Iran dealIran nuclear deal close to clearing last hurdle as more Senate Democrats announce support

Published 2 September 2015

The nuclear deal between the P5+1 and Iran is about to clear the last political obstacle to its implementation after two more Senate Democrats announced they would support the deal. Their support means that the Obama administration is just one senator short of having the required 34 votes in the Senate to sustain a presidential veto, which will follow the rejection of the deal by the Republican majority in the chamber. The president may yet not need to use the veto at all. With the growing number of Democrats coming out to support the Iran deal, there is a possibility that the Republican majority in the Senate – at fifty-four Senators — may fall short of even passing a vote of disapproval: Sixty senators would be required bring debate to a close and pass the motion of disapproval, meaning that if forty-one Democrats come out in support of the deal, the president will not have to use the veto at all.

The nuclear deal between the P5+1 and Iran is about to clear the last political obstacle to its implementation after two more Senate Democrats announced they would support the deal.

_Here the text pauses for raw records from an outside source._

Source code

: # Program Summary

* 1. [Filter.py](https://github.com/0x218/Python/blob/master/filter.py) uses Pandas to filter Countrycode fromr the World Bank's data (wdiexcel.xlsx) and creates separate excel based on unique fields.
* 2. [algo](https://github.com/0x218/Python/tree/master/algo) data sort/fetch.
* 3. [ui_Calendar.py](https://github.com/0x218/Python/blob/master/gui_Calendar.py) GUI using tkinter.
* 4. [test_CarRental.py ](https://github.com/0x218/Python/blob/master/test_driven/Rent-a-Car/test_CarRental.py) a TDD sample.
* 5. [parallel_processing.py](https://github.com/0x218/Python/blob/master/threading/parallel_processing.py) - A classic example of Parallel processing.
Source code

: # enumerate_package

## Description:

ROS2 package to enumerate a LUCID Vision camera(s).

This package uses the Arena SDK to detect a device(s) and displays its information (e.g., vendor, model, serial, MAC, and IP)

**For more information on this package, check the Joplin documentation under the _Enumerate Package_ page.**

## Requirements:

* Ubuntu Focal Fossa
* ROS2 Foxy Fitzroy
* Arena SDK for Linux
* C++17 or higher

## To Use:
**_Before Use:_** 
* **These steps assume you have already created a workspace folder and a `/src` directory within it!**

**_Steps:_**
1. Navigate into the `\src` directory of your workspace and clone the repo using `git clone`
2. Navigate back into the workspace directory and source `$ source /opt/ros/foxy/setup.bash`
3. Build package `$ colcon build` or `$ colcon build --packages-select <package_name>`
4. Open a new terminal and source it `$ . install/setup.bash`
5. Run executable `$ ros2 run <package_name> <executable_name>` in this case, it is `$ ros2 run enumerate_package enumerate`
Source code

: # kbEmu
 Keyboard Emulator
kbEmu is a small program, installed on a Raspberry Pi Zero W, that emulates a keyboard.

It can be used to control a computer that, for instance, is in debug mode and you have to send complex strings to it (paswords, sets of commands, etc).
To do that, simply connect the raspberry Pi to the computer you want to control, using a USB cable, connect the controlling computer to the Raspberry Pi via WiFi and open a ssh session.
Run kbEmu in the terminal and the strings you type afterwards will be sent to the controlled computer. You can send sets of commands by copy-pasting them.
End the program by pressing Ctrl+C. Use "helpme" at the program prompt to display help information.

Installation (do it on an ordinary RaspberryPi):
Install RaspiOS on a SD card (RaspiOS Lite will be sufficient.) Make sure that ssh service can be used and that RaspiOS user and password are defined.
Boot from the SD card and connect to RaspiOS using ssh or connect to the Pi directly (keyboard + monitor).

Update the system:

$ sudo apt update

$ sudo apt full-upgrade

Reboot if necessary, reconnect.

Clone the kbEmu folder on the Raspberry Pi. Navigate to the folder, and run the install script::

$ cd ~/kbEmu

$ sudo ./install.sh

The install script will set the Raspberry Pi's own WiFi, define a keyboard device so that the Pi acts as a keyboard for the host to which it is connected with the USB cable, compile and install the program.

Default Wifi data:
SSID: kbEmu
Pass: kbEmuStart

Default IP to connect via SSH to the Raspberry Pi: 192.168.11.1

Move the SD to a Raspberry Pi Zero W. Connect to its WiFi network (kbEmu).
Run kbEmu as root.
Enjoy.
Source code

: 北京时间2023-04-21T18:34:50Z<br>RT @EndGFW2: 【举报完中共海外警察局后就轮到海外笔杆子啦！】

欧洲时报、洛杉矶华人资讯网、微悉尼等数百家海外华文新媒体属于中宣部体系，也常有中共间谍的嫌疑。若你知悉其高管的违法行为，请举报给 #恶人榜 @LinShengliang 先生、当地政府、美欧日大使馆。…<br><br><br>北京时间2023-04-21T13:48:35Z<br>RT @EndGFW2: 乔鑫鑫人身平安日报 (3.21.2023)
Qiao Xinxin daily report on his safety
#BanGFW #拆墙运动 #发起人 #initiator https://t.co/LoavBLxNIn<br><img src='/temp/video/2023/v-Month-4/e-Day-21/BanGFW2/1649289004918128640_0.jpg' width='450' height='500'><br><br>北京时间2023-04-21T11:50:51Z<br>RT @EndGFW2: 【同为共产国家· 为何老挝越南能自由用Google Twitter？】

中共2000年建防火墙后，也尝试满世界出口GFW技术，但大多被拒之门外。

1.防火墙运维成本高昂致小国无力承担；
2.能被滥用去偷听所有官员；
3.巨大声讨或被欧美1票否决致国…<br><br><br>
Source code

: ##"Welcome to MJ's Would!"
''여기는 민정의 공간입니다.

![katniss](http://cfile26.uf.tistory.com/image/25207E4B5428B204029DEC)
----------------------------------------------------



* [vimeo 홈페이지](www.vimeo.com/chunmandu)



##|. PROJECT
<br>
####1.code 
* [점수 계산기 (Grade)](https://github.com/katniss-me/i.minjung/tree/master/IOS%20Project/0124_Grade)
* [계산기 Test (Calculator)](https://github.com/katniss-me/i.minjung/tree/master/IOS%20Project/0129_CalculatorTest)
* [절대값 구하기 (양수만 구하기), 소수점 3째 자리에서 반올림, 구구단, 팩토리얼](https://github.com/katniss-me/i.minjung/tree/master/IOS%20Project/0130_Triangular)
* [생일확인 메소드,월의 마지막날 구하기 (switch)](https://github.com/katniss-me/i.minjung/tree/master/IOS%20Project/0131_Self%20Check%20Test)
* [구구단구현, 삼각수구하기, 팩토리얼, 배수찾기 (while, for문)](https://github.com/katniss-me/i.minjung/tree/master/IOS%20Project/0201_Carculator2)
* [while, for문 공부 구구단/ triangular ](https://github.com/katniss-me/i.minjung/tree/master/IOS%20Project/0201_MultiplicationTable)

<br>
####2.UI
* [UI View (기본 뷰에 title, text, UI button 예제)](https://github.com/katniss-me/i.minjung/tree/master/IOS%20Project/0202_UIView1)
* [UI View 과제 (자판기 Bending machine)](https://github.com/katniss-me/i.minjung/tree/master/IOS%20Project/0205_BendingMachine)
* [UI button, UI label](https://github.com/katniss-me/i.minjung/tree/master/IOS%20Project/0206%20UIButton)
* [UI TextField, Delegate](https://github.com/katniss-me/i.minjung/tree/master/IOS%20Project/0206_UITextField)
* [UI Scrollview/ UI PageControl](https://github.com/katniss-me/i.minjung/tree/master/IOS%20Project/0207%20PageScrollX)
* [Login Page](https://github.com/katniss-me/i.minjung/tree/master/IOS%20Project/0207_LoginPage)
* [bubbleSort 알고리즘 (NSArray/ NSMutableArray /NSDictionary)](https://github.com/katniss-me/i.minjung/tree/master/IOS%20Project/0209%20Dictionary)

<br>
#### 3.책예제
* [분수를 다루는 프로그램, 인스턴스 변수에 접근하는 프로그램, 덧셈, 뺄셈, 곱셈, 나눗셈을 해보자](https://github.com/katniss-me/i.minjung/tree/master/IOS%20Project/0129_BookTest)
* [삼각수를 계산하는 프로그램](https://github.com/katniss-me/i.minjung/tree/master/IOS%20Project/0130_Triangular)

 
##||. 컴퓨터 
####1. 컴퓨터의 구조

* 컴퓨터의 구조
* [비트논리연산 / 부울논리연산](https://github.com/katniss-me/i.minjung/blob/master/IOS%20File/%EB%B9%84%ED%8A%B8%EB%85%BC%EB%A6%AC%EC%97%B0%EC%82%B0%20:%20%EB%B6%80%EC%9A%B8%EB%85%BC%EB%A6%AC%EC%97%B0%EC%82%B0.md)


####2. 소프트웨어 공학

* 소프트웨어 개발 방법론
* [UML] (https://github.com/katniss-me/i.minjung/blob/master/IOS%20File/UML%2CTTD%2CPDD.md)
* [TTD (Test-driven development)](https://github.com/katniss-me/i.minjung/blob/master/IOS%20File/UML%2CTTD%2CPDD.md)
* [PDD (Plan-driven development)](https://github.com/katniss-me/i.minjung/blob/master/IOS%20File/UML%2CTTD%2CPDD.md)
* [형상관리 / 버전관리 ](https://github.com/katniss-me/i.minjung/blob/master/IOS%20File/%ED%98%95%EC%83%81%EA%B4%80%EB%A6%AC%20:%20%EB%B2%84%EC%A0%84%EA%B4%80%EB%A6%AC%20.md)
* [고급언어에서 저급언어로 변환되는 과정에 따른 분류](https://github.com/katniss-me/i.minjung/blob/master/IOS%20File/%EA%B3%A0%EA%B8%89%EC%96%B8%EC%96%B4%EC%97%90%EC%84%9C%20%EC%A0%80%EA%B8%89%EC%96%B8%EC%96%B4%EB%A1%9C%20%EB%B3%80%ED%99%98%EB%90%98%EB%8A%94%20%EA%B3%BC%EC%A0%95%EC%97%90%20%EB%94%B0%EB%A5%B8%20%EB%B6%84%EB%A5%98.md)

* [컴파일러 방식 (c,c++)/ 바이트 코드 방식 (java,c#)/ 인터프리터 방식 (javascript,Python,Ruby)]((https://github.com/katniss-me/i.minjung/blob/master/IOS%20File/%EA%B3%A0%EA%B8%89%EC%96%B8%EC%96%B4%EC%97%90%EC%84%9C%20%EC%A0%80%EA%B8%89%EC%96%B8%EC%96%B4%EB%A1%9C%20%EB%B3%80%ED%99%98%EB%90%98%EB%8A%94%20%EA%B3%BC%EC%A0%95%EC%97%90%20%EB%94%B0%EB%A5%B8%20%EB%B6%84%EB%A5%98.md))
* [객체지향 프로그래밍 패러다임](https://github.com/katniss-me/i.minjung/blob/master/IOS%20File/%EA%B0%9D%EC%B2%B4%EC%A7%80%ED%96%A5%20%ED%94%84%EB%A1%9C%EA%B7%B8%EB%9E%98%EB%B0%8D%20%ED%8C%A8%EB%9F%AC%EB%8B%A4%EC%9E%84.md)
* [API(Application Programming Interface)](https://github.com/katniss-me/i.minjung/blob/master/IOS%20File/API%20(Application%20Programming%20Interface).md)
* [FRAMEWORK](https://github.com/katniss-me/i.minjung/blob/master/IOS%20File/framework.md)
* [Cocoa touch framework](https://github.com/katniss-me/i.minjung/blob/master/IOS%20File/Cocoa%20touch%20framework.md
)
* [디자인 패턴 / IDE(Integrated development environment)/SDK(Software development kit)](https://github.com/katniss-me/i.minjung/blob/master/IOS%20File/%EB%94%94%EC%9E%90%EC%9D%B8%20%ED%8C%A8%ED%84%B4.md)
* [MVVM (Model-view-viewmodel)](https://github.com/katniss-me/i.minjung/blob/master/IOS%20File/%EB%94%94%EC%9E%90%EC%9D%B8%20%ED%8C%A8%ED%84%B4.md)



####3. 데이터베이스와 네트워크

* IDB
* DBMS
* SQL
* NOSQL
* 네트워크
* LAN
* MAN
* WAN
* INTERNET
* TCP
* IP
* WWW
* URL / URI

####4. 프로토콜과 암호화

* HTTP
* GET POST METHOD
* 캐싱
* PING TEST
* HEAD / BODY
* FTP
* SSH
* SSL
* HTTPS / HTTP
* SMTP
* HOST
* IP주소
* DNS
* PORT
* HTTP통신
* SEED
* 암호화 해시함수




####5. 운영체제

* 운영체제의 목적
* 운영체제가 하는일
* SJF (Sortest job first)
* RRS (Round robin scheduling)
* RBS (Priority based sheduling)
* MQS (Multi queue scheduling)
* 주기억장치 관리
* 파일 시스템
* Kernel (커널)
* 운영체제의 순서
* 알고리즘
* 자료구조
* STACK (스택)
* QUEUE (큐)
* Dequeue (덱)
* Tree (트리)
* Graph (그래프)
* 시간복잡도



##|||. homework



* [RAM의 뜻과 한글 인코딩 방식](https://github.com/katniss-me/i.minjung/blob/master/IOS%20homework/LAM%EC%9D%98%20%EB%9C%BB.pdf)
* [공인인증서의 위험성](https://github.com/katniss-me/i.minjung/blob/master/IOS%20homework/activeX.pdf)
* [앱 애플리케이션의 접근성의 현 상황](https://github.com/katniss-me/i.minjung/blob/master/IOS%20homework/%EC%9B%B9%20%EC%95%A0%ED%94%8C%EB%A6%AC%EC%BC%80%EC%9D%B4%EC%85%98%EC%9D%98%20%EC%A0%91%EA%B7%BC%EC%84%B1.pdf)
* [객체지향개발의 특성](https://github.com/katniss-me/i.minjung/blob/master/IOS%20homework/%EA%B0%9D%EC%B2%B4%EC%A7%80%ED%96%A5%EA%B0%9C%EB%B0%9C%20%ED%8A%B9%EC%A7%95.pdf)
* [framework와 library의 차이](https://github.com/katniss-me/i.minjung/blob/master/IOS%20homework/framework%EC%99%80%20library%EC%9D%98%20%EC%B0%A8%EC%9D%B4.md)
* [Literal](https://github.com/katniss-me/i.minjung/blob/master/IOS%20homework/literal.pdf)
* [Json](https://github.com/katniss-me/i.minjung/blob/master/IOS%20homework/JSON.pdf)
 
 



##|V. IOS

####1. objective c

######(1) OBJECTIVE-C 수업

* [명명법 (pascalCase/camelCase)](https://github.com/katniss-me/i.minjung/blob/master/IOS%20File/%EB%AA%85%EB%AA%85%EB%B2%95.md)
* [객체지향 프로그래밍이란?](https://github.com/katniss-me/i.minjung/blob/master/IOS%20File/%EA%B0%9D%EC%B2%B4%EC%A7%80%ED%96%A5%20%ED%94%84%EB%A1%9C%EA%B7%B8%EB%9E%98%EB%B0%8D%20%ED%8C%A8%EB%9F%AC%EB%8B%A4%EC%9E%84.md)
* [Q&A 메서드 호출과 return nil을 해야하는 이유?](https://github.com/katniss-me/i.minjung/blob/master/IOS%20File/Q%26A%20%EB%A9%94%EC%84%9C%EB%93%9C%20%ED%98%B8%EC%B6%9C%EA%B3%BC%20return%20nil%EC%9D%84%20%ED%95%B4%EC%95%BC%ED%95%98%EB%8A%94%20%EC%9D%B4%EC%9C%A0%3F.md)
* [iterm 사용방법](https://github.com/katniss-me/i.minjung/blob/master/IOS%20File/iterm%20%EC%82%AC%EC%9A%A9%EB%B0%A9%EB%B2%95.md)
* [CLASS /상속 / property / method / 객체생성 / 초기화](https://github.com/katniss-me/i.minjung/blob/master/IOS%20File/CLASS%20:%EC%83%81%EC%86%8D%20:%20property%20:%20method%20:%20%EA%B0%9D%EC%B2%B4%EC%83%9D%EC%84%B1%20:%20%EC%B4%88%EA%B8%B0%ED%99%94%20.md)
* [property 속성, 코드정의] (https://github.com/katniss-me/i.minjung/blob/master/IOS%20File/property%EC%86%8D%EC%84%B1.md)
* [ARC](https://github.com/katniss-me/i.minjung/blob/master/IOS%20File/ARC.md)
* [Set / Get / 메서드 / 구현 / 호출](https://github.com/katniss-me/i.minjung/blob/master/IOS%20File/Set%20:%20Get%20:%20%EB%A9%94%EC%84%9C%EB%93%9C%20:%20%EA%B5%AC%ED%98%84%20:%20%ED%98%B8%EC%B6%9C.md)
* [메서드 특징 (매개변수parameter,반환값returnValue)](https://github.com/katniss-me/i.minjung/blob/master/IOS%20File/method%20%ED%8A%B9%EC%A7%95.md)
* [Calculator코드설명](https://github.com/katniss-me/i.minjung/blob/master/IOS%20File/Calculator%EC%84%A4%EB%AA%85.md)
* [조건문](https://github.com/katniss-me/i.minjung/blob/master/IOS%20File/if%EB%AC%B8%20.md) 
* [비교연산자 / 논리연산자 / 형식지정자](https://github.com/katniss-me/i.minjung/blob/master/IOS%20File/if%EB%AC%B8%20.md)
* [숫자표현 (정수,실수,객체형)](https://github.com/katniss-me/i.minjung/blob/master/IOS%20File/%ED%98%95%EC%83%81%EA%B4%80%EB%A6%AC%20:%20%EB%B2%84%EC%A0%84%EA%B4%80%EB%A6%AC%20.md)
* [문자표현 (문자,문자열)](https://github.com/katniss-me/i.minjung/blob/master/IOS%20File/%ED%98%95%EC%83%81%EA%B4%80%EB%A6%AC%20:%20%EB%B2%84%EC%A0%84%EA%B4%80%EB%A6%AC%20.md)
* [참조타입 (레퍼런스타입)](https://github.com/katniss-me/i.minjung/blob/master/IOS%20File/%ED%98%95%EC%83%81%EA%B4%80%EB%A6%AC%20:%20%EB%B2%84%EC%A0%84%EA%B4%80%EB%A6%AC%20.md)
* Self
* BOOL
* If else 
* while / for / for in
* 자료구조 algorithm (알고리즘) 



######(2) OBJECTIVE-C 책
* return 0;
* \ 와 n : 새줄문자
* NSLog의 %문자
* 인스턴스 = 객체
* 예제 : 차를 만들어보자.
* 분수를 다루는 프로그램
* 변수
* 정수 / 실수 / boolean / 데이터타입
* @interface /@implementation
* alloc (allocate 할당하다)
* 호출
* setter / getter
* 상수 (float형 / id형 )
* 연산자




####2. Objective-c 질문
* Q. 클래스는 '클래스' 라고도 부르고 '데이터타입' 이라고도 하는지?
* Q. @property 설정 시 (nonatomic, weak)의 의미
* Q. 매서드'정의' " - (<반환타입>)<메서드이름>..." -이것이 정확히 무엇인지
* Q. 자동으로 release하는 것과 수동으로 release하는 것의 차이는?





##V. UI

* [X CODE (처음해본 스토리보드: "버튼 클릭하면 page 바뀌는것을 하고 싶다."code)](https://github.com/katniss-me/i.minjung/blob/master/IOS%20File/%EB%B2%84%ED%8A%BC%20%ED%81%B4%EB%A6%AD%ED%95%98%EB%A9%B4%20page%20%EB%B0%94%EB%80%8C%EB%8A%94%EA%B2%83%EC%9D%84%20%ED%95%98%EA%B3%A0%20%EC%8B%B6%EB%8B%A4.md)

Their support means that the Obama administration is just one senator short of having enough votes in the Senate to sustain a presidential veto which will follow the rejection of the deal by the Republican majority in the chamber.

The Washington Post reports that Senator Bob Casey of Pennsylvania, who was viewed as a swing vote, on Tuesday became the 32nd Democrat to voice his support for the deal.

“I believe that this is better for our security and better for Israel’s security, without a doubt, short term and long term,” Casey told the Philadelphia Inquirer.

Casey’s support was not a sure thing, as he faced an intense, $1.3 million anti-deal advertising campaign on Philadelphia’s television networks in the past three months. Pro-deal groups also used TV ads to try and sway public opinion, but their campaign was dwarfed by that of opponents of the deal.

The decision to supporting the deal, Casey said, was “one of the most difficult decisions of my public career,” Casey said.

Senator Chris Coons of Delaware also announced his support for the deal on Tuesday – in a speech and in a Washington Post interview.

“I will support this agreement and vote against any measures to disapprove of it in Congress,” Coons said, after offering a long list of concerns he still had about the deal.

“It puts us on a known path of limiting Iran’s nuclear program for the next fifteen years with the full support of the international community. The alternative to me is a scenario of uncertainty and likely isolation.”

“I will support this agreement despite its flaws because it is the better strategy for the United States to lead a coalesced global community in containing the spread of nuclear weapons,” he added.

Earlier on Tuesday, Senator Ben Cardin of Maryland, the ranking Democrat on the Senate Foreign Relations Committee, said he was confident that by the weekend the White House would reach the key number of thirty-four senators, which is required to prevent Congress from overriding a presidential veto.

“The numbers in Congress are looking pretty close to favoring the president,” he told students at Johns Hopkins University.